Parents, teachers and friends

This week i delivered the first of our Intensive Interaction workshops for parents.  The school has a budget for parents events and it was decided this year that Intensive Interaction would be the priority.  This is an important element of my strategies for developing the community of practice at Woolley Wood and I am happy to say the the morning went very well.
We received the names of 23 parents who said they would like to attend on Tuesday morning and by 10am there were 30 people in the room.  This represented almost a third of the families for the whole school and is the first time that there have been more people than expected from the responses to the invitation.  From initial chats with parents it was clear (as we would expect) that the issue of communication is very important to them and any hope of a more meaningful relationship is worth checking out.
We began the day talking about the purpose and principles of Intensive Interaction and why it it is important in the context of the school and the community of children, teachers and parents.
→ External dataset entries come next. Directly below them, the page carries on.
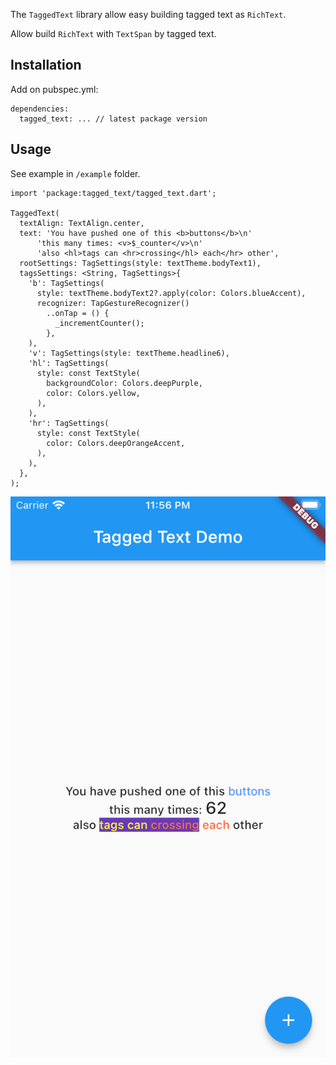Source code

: <!-- 
This README describes the package. If you publish this package to pub.dev,
this README's contents appear on the landing page for your package.

For information about how to write a good package README, see the guide for
[writing package pages](https://dart.dev/guides/libraries/writing-package-pages). 

For general information about developing packages, see the Dart guide for
[creating packages](https://dart.dev/guides/libraries/create-library-packages)
and the Flutter guide for
[developing packages and plugins](https://flutter.dev/developing-packages). 
-->

The `TaggedText` library allow easy building tagged text as `RichText`.

Allow build `RichText` with `TextSpan` by tagged text.

## Installation

Add on pubspec.yml:

```
dependencies:
  tagged_text: ... // latest package version
```

## Usage

See example in `/example` folder. 

```flutter
import 'package:tagged_text/tagged_text.dart';

TaggedText(
  textAlign: TextAlign.center,
  text: 'You have pushed one of this <b>buttons</b>\n'
      'this many times: <v>$_counter</v>\n'
      'also <hl>tags can <hr>crossing</hl> each</hr> other',
  rootSettings: TagSettings(style: textTheme.bodyText1),
  tagsSettings: <String, TagSettings>{
    'b': TagSettings(
      style: textTheme.bodyText2?.apply(color: Colors.blueAccent),
      recognizer: TapGestureRecognizer()
        ..onTap = () {
          _incrementCounter();
        },
    ),
    'v': TagSettings(style: textTheme.headline6),
    'hl': TagSettings(
      style: const TextStyle(
        backgroundColor: Colors.deepPurple,
        color: Colors.yellow,
      ),
    ),
    'hr': TagSettings(
      style: const TextStyle(
        color: Colors.deepOrangeAccent,
      ),
    ),
  },
);
```

![SimulatorScreenShot](example/SimulatorScreenShot.png)
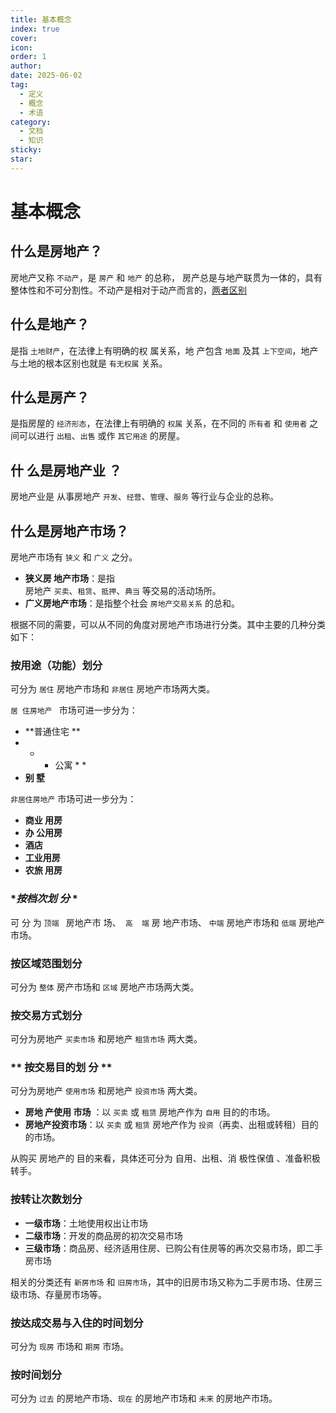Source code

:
 ```yaml
---
title: 基本概念
index: true
cover: 
icon: 
order: 1
author: 
date: 2025-06-02
tag:
  - 定义
  - 概念
  - 术语
category:
  - 文档
  - 知识
sticky: 
star: 
---
```


# 基本概念

## **什么是房地产？**

房地产又称 `不动产`，是 `房产` 和 `地产` 的总称， 房产总是与地产联贯为一体的，具有整体性和不可分割性。不动产是相对于动产而言的，[两者区别](/guide/扩展资料/金融类/动产与不动产)

## **什么是地产？**

是指 `土地财产`，在法律上有明确的权 属关系，地 产包含 `地面` 及其 `上下空间`，地产与土地的根本区别也就是 `有无权属` 关系。

## **什么是房产？**

是指房屋的 `经济形态`，在法律上有明确的 `权属` 关系，在不同的 `所有者` 和 `使用者` 之间可以进行 `出租`、`出售` 或作 `其它用途` 的房屋。

## **什 么是房地产业 ？**

 房地产业是 从事房地产 `开发`、`经营`、`管理`、`服务` 等行业与企业的总称。

## **什么是房地产市场？**

房地产市场有 `狭义` 和 `广义` 之分。

- **狭义房 地产市场**：是指  
房地产 `买卖`、`租赁`、`抵押`、`典当` 等交易的活动场所。
- **广义房地产市场**：是指整个社会 `房地产交易关系` 的总和。

根据不同的需要，可以从不同的角度对房地产市场进行分类。其中主要的几种分类如下：

### **按用途（功能）划分**

可分为 `居住` 房地产市场和 `非居住` 房地产市场两大类。

`居 住房地产 ` 市场可进一步分为：

- **普通住宅 **
- - - 公寓 * *
- **别 墅**

`非居住房地产` 市场可进一步分为：

- **商业 用房**
- **办 公用房**
 - **酒店**
- **工业用房**
- **农旅 用房**

### **按档次划 分* *

可 分 为 `顶端 ` 房地产市 场、` 高  端` 房 地产市场、 `中端` 房地产市场和 `低端` 房地产市场。

### **按区域范围划分**

可分为 `整体` 房产市场和 `区域` 房地产市场两大类。

### **按交易方式划分**

可分为房地产 `买卖市场` 和房地产 `租赁市场` 两大类。

### ** 按交易目的划 分 **

可分为房地产 `使用市场` 和房地产 `投资市场` 两大类。

- **房地 产使用 市场** ：以 `买卖` 或 `租赁` 房地产作为 `自用` 目的的市场。
- **房地产投资市场**：以 `买卖` 或 `租赁` 房地产作为 `投资`（再卖、出租或转租）目的的市场。

从购买 房地产的 目的来看，具体还可分为 自用、出租、消 极性保值 、准备积极转手。

### **按转让次数划分**

- **一级市场**：土地使用权出让市场
- **二级市场**：开发的商品房的初次交易市场
- **三级市场**：商品房、经济适用住房、已购公有住房等的再次交易市场，即二手房市场

相关的分类还有 `新房市场` 和 `旧房市场`，其中的旧房市场又称为二手房市场、住房三级市场、存量房市场等。

### **按达成交易与入住的时间划分**

可分为 `现房` 市场和 `期房` 市场。

### **按时间划分**

可分为 `过去` 的房地产市场、`现在` 的房地产市场和 `未来` 的房地产市场。
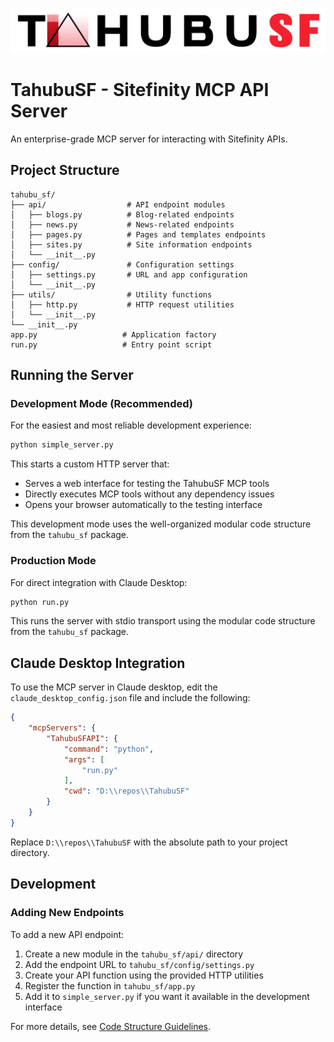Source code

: ![TahubuSF](media/tahubusf-light.svg)

# TahubuSF - Sitefinity MCP API Server

An enterprise-grade MCP server for interacting with Sitefinity APIs.

## Project Structure

```
tahubu_sf/
├── api/                  # API endpoint modules
│   ├── blogs.py          # Blog-related endpoints
│   ├── news.py           # News-related endpoints
│   ├── pages.py          # Pages and templates endpoints
│   ├── sites.py          # Site information endpoints
│   └── __init__.py
├── config/               # Configuration settings
│   ├── settings.py       # URL and app configuration
│   └── __init__.py
├── utils/                # Utility functions
│   ├── http.py           # HTTP request utilities
│   └── __init__.py
└── __init__.py
app.py                   # Application factory
run.py                   # Entry point script
```

## Running the Server

### Development Mode (Recommended)

For the easiest and most reliable development experience:

```bash
python simple_server.py
```

This starts a custom HTTP server that:

- Serves a web interface for testing the TahubuSF MCP tools
- Directly executes MCP tools without any dependency issues
- Opens your browser automatically to the testing interface

This development mode uses the well-organized modular code structure from the `tahubu_sf` package.

### Production Mode

For direct integration with Claude Desktop:

```bash
python run.py
```

This runs the server with stdio transport using the modular code structure from the `tahubu_sf` package.

## Claude Desktop Integration

To use the MCP server in Claude desktop, edit the `claude_desktop_config.json` file and include the following:

```json
{
    "mcpServers": {
        "TahubuSFAPI": {
            "command": "python",
            "args": [
                "run.py"
            ],
            "cwd": "D:\\repos\\TahubuSF"
        }
    }
}
```

Replace `D:\\repos\\TahubuSF` with the absolute path to your project directory.

## Development

### Adding New Endpoints

To add a new API endpoint:

1. Create a new module in the `tahubu_sf/api/` directory
2. Add the endpoint URL to `tahubu_sf/config/settings.py`
3. Create your API function using the provided HTTP utilities
4. Register the function in `tahubu_sf/app.py`
5. Add it to `simple_server.py` if you want it available in the development interface

For more details, see [Code Structure Guidelines](docs/code_structure.md).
I then introduced the basic techniques and showed several films of the work that has taken place over the past 18 months at Woolley Wood.  On the days that I am at the school I make sure that everything is filmed so we now have a great archive of footage capturing some wonderful interactions and moments.  This is very useful for training so that people can see the work, reflect on the practice and enjoy the emotional connection for themselves.
After having sat and listened to me for long enough everyone split up into groups and started to discuss ‘ways in’ and how to communicate with children who are ‘difficult to reach’.  The parents have little opportunity to engage with other parents because the bus drop-off replaces the typical mainstream school pick-up.  Group discussion was really well received for both the chance to engage and for the content and by the end of the morning everyone seemed happy and gave good feedback about the training.  As a result of the morning I have now made contact with parents of some of the children we are working with and I have been told stories of how these children are at home which puts what I have seen at the school into an overall context.
The morning was also very interesting for me because I had the opportunity to ask a question that had interested me for a while.  In last week’s post I talked about emotional and functional communication and the importance of these types of communication.  I think that we will find that the day-to-day social experience of a typically developed person is a balance of functional and emotional communication and I believe that it is therefore important that a child learns how to be literate at both. Thinking about this further I came to the conclusion that, on the whole, a typical child at a mainstream school will learn more functional communication skills through interactions with the teachers and more emotional communication skills through interactions with their friends.  As a parent I know that I send my child to school to learn both functional and emotional literacy and my question to the parents at Woolley Wood was whether the parents of a child with a learning disability send their child to school expecting them to have the same opportunities.  The unanimous answer was yes, each of them sends their child to school to learn both these forms of communication.
It is clear to me then that, in order to give learning disabled children the same opportunities for learning social skills as children in a mainstream school, the teachers and teaching assistants must adopt an approach like intensive interaction.  Why? Because many of these children do not have friends and have much less opportunity to learn emotional communication skills from their peers.  Following the principles of intensive interaction can help the staff to fulfil the role of both friend and teacher, fulfilling the expectations of the child’s family and enabling the child to realise their full potential.
 

One Reply to “Parents, teachers and friends”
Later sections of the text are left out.